▶ _AIM OF THE TASK_
Transcribe the data underneath exactly, keeping every word in place.

##### RECORDS SUPPLIED #####

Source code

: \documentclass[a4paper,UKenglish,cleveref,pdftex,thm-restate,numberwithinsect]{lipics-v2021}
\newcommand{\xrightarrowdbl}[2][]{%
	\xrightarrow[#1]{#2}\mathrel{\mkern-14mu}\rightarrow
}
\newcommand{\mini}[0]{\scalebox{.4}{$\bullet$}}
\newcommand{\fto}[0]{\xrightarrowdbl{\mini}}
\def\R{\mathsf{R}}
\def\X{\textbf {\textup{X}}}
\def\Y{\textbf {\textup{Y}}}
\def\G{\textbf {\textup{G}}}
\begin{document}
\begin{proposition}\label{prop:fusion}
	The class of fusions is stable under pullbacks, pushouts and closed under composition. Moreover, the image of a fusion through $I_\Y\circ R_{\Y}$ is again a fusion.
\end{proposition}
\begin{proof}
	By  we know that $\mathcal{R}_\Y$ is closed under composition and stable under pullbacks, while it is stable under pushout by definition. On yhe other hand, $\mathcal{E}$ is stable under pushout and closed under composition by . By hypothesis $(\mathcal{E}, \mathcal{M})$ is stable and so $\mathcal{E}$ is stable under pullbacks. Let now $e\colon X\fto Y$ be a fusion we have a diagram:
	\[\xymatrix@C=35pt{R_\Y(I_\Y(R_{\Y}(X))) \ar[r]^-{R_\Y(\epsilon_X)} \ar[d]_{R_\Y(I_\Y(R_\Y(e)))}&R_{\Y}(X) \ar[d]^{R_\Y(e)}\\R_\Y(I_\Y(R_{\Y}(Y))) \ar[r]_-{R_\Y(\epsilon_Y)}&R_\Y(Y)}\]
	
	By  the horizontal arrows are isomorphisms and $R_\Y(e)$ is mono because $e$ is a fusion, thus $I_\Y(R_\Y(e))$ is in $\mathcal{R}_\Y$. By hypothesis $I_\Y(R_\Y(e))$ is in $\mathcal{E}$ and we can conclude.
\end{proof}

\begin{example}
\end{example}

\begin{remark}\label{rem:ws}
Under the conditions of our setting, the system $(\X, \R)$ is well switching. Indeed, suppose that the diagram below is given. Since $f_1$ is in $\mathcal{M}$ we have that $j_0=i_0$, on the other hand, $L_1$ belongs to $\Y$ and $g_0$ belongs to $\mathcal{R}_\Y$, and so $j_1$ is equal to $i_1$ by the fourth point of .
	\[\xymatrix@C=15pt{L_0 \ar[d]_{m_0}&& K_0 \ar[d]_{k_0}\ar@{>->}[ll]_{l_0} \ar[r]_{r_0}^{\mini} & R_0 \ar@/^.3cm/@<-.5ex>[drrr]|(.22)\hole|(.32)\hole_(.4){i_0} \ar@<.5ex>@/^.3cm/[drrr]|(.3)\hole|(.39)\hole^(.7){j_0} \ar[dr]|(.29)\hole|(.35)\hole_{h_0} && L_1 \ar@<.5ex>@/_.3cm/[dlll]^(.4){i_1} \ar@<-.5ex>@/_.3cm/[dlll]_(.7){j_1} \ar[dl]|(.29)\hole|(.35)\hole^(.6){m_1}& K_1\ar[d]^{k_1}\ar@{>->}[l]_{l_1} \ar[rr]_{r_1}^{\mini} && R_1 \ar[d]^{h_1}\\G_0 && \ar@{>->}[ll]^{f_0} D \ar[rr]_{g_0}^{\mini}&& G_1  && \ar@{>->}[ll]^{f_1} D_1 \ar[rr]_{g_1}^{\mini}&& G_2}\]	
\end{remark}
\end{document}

#####

▶ _SOLUTION TO THE PROBLEM_
Source code

: \documentclass[a4paper,UKenglish,cleveref,pdftex,thm-restate,numberwithinsect]{lipics-v2021}
\newcommand{\xrightarrowdbl}[2][]{%
	\xrightarrow[#1]{#2}\mathrel{\mkern-14mu}\rightarrow
}
\newcommand{\mini}[0]{\scalebox{.4}{$\bullet$}}
\newcommand{\fto}[0]{\xrightarrowdbl{\mini}}
\def\R{\mathsf{R}}
\def\X{\textbf {\textup{X}}}
\def\Y{\textbf {\textup{Y}}}
\def\G{\textbf {\textup{G}}}
\begin{document}
\begin{proposition}\label{prop:fusion}
	The class of fusions is stable under pullbacks, pushouts and closed under composition. Moreover, the image of a fusion through $I_\Y\circ R_{\Y}$ is again a fusion.
\end{proposition}
\begin{proof}
	By  we know that $\mathcal{R}_\Y$ is closed under composition and stable under pullbacks, while it is stable under pushout by definition. On yhe other hand, $\mathcal{E}$ is stable under pushout and closed under composition by . By hypothesis $(\mathcal{E}, \mathcal{M})$ is stable and so $\mathcal{E}$ is stable under pullbacks. Let now $e\colon X\fto Y$ be a fusion we have a diagram:
	\[\xymatrix@C=35pt{R_\Y(I_\Y(R_{\Y}(X))) \ar[r]^-{R_\Y(\epsilon_X)} \ar[d]_{R_\Y(I_\Y(R_\Y(e)))}&R_{\Y}(X) \ar[d]^{R_\Y(e)}\\R_\Y(I_\Y(R_{\Y}(Y))) \ar[r]_-{R_\Y(\epsilon_Y)}&R_\Y(Y)}\]
	
	By  the horizontal arrows are isomorphisms and $R_\Y(e)$ is mono because $e$ is a fusion, thus $I_\Y(R_\Y(e))$ is in $\mathcal{R}_\Y$. By hypothesis $I_\Y(R_\Y(e))$ is in $\mathcal{E}$ and we can conclude.
\end{proof}

\begin{example}
\end{example}

\begin{remark}\label{rem:ws}
Under the conditions of our setting, the system $(\X, \R)$ is well switching. Indeed, suppose that the diagram below is given. Since $f_1$ is in $\mathcal{M}$ we have that $j_0=i_0$, on the other hand, $L_1$ belongs to $\Y$ and $g_0$ belongs to $\mathcal{R}_\Y$, and so $j_1$ is equal to $i_1$ by the fourth point of .
	\[\xymatrix@C=15pt{L_0 \ar[d]_{m_0}&& K_0 \ar[d]_{k_0}\ar@{>->}[ll]_{l_0} \ar[r]_{r_0}^{\mini} & R_0 \ar@/^.3cm/@<-.5ex>[drrr]|(.22)\hole|(.32)\hole_(.4){i_0} \ar@<.5ex>@/^.3cm/[drrr]|(.3)\hole|(.39)\hole^(.7){j_0} \ar[dr]|(.29)\hole|(.35)\hole_{h_0} && L_1 \ar@<.5ex>@/_.3cm/[dlll]^(.4){i_1} \ar@<-.5ex>@/_.3cm/[dlll]_(.7){j_1} \ar[dl]|(.29)\hole|(.35)\hole^(.6){m_1}& K_1\ar[d]^{k_1}\ar@{>->}[l]_{l_1} \ar[rr]_{r_1}^{\mini} && R_1 \ar[d]^{h_1}\\G_0 && \ar@{>->}[ll]^{f_0} D \ar[rr]_{g_0}^{\mini}&& G_1  && \ar@{>->}[ll]^{f_1} D_1 \ar[rr]_{g_1}^{\mini}&& G_2}\]	
\end{remark}
\end{document}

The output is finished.